Games are growing up. It’s hard to think of a better representation of this rapid maturity than the recently released God of War, a complete shift for the series in terms of its storytelling. Carrying on the tale of the endlessly enraged Kratos, we find the Ghost of Sparta a stranger in a strange land. Having fled the home that he single-handedly decimated, he has taken refuge in Scandinavia, the land of the Norse gods.
Kratos’ previous entries detailed a revenge-fueled slaughter of the upper pantheon of Greek mythology. It was a classic juvenile power fantasy, allowing players to stab, tear apart, and generally brutally murder the despondent gods of a familiar lore. While it was clear that Kratos was the true villain of the series by the end, this interesting twist was undercut by his simplicity. He was the definition of a one-note character, less tragic hero succumbing to his fatal flaw, and more maniacal villain who was entirely consumed by it.
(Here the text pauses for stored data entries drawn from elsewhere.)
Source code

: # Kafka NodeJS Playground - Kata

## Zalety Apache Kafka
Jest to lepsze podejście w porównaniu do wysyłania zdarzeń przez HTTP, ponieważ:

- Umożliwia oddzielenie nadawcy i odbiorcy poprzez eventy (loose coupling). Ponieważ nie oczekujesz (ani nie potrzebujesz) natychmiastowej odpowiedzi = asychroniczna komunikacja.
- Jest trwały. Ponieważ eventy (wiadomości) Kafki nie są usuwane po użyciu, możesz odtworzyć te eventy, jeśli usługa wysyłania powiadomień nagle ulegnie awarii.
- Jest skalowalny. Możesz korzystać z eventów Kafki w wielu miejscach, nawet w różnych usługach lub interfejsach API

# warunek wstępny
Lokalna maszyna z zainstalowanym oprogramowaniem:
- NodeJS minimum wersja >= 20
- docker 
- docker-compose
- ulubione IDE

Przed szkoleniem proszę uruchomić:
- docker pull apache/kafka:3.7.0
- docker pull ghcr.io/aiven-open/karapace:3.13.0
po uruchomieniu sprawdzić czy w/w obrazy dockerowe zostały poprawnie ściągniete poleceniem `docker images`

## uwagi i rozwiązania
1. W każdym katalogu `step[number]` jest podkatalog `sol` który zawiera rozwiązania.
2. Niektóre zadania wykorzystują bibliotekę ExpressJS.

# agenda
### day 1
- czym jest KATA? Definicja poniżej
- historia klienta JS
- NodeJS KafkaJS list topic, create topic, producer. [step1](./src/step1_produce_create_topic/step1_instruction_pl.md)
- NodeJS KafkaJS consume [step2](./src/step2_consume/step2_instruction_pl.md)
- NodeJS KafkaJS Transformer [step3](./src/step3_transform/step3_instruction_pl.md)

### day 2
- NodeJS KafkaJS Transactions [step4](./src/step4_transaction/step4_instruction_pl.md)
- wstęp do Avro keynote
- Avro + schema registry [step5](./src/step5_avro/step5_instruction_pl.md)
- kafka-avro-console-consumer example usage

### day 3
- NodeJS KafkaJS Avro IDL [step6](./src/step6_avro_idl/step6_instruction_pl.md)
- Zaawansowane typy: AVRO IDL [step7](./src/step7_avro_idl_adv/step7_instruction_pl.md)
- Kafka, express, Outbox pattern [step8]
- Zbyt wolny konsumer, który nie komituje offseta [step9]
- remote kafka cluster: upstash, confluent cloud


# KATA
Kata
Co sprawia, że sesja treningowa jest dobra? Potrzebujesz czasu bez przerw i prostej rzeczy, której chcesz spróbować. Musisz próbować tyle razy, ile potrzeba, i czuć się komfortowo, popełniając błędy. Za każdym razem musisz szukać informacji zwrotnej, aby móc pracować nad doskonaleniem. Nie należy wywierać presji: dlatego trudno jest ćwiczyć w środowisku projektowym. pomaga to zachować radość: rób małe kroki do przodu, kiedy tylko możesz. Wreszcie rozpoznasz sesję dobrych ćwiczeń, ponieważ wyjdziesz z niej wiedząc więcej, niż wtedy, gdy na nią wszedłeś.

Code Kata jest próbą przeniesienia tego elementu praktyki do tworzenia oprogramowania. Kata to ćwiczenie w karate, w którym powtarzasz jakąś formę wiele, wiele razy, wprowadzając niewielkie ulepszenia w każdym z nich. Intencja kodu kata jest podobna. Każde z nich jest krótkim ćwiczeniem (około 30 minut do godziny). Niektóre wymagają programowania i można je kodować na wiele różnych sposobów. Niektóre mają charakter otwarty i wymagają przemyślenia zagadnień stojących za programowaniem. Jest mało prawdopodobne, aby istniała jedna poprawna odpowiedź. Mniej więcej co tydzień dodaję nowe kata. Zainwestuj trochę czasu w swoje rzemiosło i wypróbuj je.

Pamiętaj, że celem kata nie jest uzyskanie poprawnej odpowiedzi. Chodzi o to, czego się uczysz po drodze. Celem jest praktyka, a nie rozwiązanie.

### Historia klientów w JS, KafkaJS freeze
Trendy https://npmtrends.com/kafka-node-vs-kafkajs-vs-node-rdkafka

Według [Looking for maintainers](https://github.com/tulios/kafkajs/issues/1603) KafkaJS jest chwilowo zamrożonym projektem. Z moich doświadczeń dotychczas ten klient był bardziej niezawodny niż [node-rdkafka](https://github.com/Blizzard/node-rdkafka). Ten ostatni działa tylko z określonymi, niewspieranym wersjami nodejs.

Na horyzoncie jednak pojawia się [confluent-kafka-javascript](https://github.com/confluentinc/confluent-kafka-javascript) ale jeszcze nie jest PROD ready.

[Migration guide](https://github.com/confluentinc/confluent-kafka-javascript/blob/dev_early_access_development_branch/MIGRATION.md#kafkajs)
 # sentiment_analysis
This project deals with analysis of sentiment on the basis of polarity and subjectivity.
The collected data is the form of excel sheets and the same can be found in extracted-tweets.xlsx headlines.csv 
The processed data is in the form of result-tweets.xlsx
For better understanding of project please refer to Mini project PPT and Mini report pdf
While there was a lot of room for improvement in the storytelling of the original trilogy, it feels somewhat unfair to level pot-shots at the series considering how rare good storytelling was in the medium at the time. While the previous entry was released only five years ago, the original trilogy began in 2005. In 2018, things have changed somewhat. Instead of being an afterthought, many triple-A titles build themselves entirely around their plot and themes. The Last of Us is a clear comparison point for the recent God of War, both starring disgruntled dads who must make their ways through unforgiving worlds with their son/daughter figure.
But God of War defines its own identity in the world-weary dad genre, telling an emotional tale of reconciliation between father and son. When we first see the new rendition of Kratos he looks fairly similar to his past self. Despite his more grizzled appearance, he is marked with the same tattoos and cursed ashen skin. In the initial frame he grimaces through his graying beard at a nearby tree, axe in hand. But then we see something new from our protagonist. In solitude, his masculine posturing disappears as he leans his head against the tree in a gesture of sorrow and loss. The tree is marked with a single golden hand-print, the mark of someone who has clearly left this world. Compared to the unending blood thirsty screams of his younger self, he has clearly matured in some way in the intervening years, a shred of humanity coming to surface. But then just as suddenly as this moment appeared, he relapses. His mourning transforms into rage as he brutally hacks at the tree, growing increasingly desperate until it finally falls. We are then introduced to his young son Atreus. Despite conjuring a certain air of warmth, the boy is clearly wary of his father. After a short journey the two arrive home, and is revealed that Faye, Atreus’ mother and Kratos’ wife has passed away. After a solemn cremation, the two embark on a journey to carry out her final wish. They must deliver her ashes to the highest peak in all of the realms.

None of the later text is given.